# Star Wars Saga Edition: Dawn of Defiance



## zenile (Sep 28, 2010)

The smell of grease and starship exhaust long wore out its welcome. Its been 15 minutes since your designated rendezvous, and your contact still hasn't shown. You twirl the datacard between your fingers, wondering what all the fuss could be about for such a small little file.

As you look up, a small squad of stormtroopers begins to shove there way through the crowd. Several of the armored troopers begin to grab citizens from out of the crowd, almost as if a small search party has begun.

"I smell trouble," you mumble to yourself as you grip the handle of your blaster pistol. "I knew this job was to good to be true."
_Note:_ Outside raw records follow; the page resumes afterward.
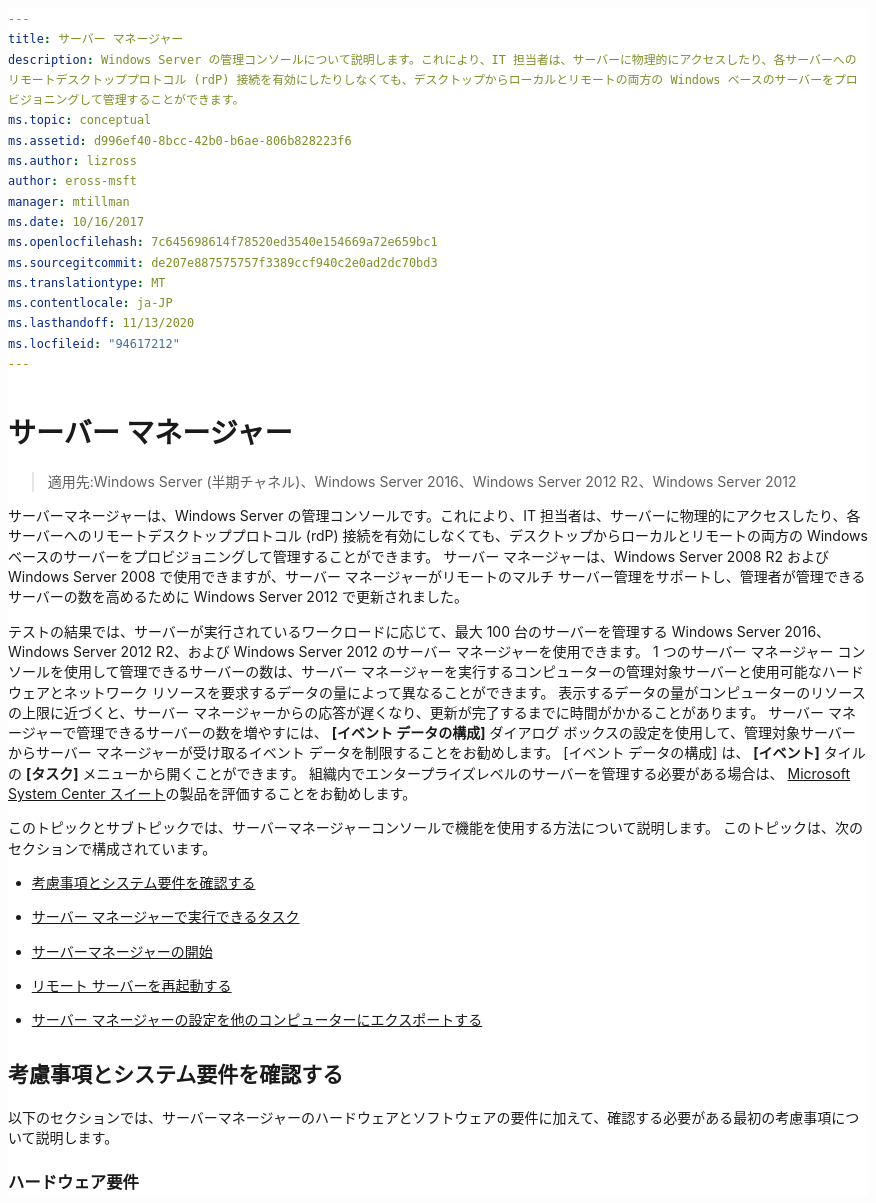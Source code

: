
 ```yaml
---
title: サーバー マネージャー
description: Windows Server の管理コンソールについて説明します。これにより、IT 担当者は、サーバーに物理的にアクセスしたり、各サーバーへのリモートデスクトッププロトコル (rdP) 接続を有効にしたりしなくても、デスクトップからローカルとリモートの両方の Windows ベースのサーバーをプロビジョニングして管理することができます。
ms.topic: conceptual
ms.assetid: d996ef40-8bcc-42b0-b6ae-806b828223f6
ms.author: lizross
author: eross-msft
manager: mtillman
ms.date: 10/16/2017
ms.openlocfilehash: 7c645698614f78520ed3540e154669a72e659bc1
ms.sourcegitcommit: de207e887575757f3389ccf940c2e0ad2dc70bd3
ms.translationtype: MT
ms.contentlocale: ja-JP
ms.lasthandoff: 11/13/2020
ms.locfileid: "94617212"
---
```

# <a name="server-manager"></a>サーバー マネージャー

> 適用先:Windows Server (半期チャネル)、Windows Server 2016、Windows Server 2012 R2、Windows Server 2012

サーバーマネージャーは、Windows Server の管理コンソールです。これにより、IT 担当者は、サーバーに物理的にアクセスしたり、各サーバーへのリモートデスクトッププロトコル (rdP) 接続を有効にしなくても、デスクトップからローカルとリモートの両方の Windows ベースのサーバーをプロビジョニングして管理することができます。 サーバー マネージャーは、Windows Server 2008 R2 および Windows Server 2008 で使用できますが、サーバー マネージャーがリモートのマルチ サーバー管理をサポートし、管理者が管理できるサーバーの数を高めるために Windows Server 2012 で更新されました。

テストの結果では、サーバーが実行されているワークロードに応じて、最大 100 台のサーバーを管理する Windows Server 2016、Windows Server 2012 R2、および Windows Server 2012 のサーバー マネージャーを使用できます。 1 つのサーバー マネージャー コンソールを使用して管理できるサーバーの数は、サーバー マネージャーを実行するコンピューターの管理対象サーバーと使用可能なハードウェアとネットワーク リソースを要求するデータの量によって異なることができます。 表示するデータの量がコンピューターのリソースの上限に近づくと、サーバー マネージャーからの応答が遅くなり、更新が完了するまでに時間がかかることがあります。 サーバー マネージャーで管理できるサーバーの数を増やすには、 **[イベント データの構成]** ダイアログ ボックスの設定を使用して、管理対象サーバーからサーバー マネージャーが受け取るイベント データを制限することをお勧めします。 [イベント データの構成] は、 **[イベント]** タイルの **[タスク]** メニューから開くことができます。 組織内でエンタープライズレベルのサーバーを管理する必要がある場合は、 [Microsoft System Center スイート](https://go.microsoft.com/fwlink/p/?LinkId=239437)の製品を評価することをお勧めします。

このトピックとサブトピックでは、サーバーマネージャーコンソールで機能を使用する方法について説明します。 このトピックは、次のセクションで構成されています。

- [考慮事項とシステム要件を確認する](#review-initial-considerations-and-system-requirements)

- [サーバー マネージャーで実行できるタスク](#tasks-that-you-can-perform-in-server-manager)

- [サーバーマネージャーの開始](#start-server-manager)

- [リモート サーバーを再起動する](#restart-remote-servers)

- [サーバー マネージャーの設定を他のコンピューターにエクスポートする](#export-server-manager-settings-to-other-computers)

## <a name="review-initial-considerations-and-system-requirements"></a>考慮事項とシステム要件を確認する

以下のセクションでは、サーバーマネージャーのハードウェアとソフトウェアの要件に加えて、確認する必要がある最初の考慮事項について説明します。

### <a name="hardware-requirements"></a>ハードウェア要件
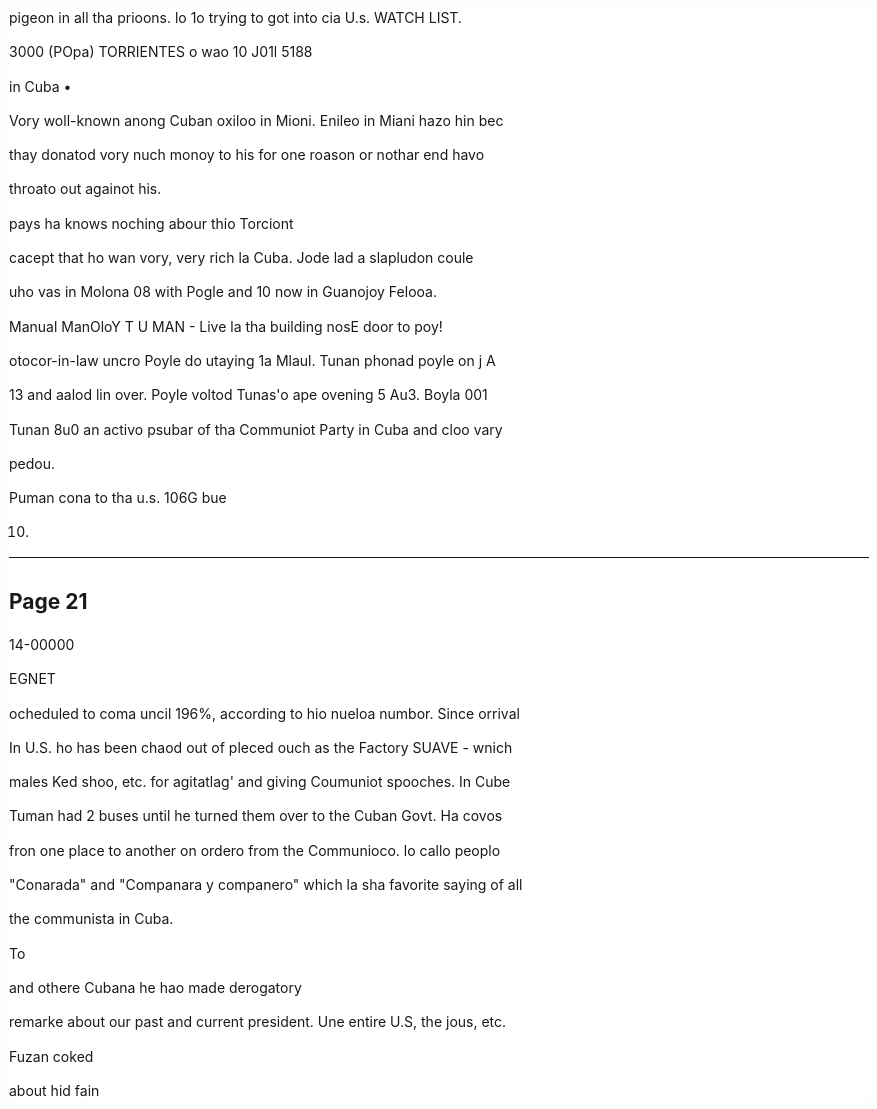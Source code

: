 pigeon in all tha prioons. lo 1o trying to got into cia U.s. WATCH LIST.

3000 (POpa) TORRIENTES o wao 10 J01l 5188

in Cuba •

Vory woll-known anong Cuban oxiloo in Mioni. Enileo in Miani hazo hin bec

thay donatod vory nuch monoy to his for one roason or nothar end havo

throato out againot his.

pays ha knows noching abour thio Torciont

cacept that ho wan vory, very rich la Cuba. Jode lad a slapludon coule

uho vas in Molona 08 with Pogle and 10 now in Guanojoy Felooa.

Manual ManOloY T U MAN - Live la tha building nosE door to poy!

otocor-in-law uncro Poyle do utaying 1a Mlaul. Tunan phonad poyle on j A

13 and aalod lin over. Poyle voltod Tunas'o ape ovening 5 Au3. Boyla 001

Tunan 8u0 an activo psubar of tha Communiot Party in Cuba and cloo vary

pedou.

Puman cona to tha u.s. 106G bue

10)

---

## Page 21

14-00000

EGNET

ocheduled to coma uncil 196%, according to hio nueloa numbor. Since orrival

In U.S. ho has been chaod out of pleced ouch as the Factory SUAVE - wnich

males Ked shoo, etc. for agitatlag' and giving Coumuniot spooches. In Cube

Tuman had 2 buses until he turned them over to the Cuban Govt. Ha covos

fron one place to another on ordero from the Communioco. lo callo peoplo

"Conarada" and "Companara y companero" which la sha favorite saying of all

the communista in Cuba.

To

and othere Cubana he hao made derogatory

remarke about our past and current president. Une entire U.S, the jous, etc.

Fuzan coked

about hid fain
=======================================

I am recruiting for a Star Wars: Dawn of Defiance campaign using the Star Wars Saga Edition rules on Fantasy Grounds 2. I am looking for 3-4 players. 

I would like a fair balance between roleplaying and combat, so power gamers would probably not be interested in this game.

As for the campaign itself, here's a summary of the Dawn of Defiance campaign:

The Dawn of Defiance campaign opens some months after the rise of the Empire, with the Clone Wars a very recent and vivid memory for most beings in the galaxy. The Empire has begun tightening its grip on star systems throughout the galaxy, and Darth Vader stands at the newly declared Emperor’s right hand, crushing any opposition and hunting down the last remnants of the Jedi Order. In these short months since the fall of the Republic, many have joined the Empire willingly, including the Core Worlds whose Human nobles stand to benefit a great deal from its tyranny. Similarly, many others have begun rebelling against Imperial oppression, finding themselves driven out of their homes (or worse) and forced to live in a galaxy that tolerates no opposition to the Empire. Throughout the Dawn of Defiance campaign, the heroes must deal with the reality that the Empire is a monolithic threat without any kind of organized opposition, and dealing with agents of the Empire can be dangerous.

Days: Will be discussed by players (majority vote)

We will be using Skype, so please add me if your interested zenile@yahoo_dot_com.

Please post here or send me a PM if you are interested.

May the Force Be With You!


----------



## feanel (Oct 7, 2010)

I started a DoD campaign a while back, but we only made it through the first few modules. Depending on some RL factors, I might be interested in playing; that is, if you don't mind having someone who knows the first part of the story.


----------